§ **Activity**: Match on the string "from" in the entries below and return every matching line.

§ **Information supplied**:
::::::
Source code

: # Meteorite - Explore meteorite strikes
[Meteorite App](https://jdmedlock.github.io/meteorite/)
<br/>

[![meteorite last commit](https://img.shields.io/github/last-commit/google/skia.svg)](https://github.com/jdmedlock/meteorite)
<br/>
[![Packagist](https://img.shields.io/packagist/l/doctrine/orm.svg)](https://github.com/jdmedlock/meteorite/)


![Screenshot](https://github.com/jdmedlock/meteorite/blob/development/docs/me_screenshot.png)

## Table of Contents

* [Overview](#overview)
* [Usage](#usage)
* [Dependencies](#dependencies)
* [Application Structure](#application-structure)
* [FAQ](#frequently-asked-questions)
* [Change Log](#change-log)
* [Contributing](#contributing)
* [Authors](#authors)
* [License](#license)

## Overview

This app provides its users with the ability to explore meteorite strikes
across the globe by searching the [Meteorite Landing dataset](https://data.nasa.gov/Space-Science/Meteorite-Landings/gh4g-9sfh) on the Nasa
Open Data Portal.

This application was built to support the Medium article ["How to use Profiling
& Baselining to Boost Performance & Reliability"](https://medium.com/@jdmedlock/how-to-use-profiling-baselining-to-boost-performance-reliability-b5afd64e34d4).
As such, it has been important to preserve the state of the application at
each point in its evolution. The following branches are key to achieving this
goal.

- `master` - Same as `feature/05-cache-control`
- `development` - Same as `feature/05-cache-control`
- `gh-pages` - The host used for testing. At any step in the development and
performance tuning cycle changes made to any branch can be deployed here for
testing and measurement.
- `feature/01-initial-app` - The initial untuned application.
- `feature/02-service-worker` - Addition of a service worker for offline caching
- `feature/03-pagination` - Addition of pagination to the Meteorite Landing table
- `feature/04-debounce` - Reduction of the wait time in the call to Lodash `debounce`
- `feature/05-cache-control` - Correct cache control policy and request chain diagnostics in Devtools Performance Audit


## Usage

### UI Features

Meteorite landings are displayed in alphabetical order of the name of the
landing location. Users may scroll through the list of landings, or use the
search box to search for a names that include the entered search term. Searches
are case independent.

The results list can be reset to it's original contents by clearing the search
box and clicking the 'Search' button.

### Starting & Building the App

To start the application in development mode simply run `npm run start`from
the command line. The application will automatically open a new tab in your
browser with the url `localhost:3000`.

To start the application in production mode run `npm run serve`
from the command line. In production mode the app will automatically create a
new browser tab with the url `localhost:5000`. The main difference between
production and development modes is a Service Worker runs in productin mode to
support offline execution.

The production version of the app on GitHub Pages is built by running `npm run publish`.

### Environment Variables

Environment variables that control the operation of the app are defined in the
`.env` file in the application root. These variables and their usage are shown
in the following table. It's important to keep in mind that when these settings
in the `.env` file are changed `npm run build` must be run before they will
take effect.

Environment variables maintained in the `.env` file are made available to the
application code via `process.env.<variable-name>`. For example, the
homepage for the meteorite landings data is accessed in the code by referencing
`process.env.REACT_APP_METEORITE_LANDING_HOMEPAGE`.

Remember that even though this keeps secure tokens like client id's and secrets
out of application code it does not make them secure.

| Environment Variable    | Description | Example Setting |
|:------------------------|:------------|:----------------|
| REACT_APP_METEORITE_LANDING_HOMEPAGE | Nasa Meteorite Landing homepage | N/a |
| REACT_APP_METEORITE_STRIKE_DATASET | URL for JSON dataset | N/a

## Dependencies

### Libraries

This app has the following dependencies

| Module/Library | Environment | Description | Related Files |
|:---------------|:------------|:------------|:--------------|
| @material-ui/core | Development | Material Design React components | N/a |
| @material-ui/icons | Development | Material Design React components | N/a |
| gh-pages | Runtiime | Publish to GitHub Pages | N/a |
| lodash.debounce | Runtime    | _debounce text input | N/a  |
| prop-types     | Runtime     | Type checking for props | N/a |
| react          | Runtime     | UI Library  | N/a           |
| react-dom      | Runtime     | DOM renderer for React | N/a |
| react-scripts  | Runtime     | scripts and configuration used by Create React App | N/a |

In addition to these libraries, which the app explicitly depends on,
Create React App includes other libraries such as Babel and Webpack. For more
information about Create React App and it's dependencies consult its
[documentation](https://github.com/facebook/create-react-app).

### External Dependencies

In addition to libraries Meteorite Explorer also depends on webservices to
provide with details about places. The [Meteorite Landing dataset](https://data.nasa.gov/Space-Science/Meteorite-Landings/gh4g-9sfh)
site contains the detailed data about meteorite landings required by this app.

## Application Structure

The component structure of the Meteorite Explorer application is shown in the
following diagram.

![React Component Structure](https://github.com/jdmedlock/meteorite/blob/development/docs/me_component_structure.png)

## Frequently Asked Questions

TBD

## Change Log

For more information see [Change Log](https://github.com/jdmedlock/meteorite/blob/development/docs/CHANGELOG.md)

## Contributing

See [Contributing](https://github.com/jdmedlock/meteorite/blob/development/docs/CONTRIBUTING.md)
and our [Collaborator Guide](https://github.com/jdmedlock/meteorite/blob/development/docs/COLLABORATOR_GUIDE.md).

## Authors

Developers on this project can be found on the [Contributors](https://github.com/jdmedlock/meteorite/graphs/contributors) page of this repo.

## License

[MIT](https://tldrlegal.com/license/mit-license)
::::::
§ **Response to the exercise**:
To start the application in development mode simply run `npm run start`from
from the command line. In production mode the app will automatically create a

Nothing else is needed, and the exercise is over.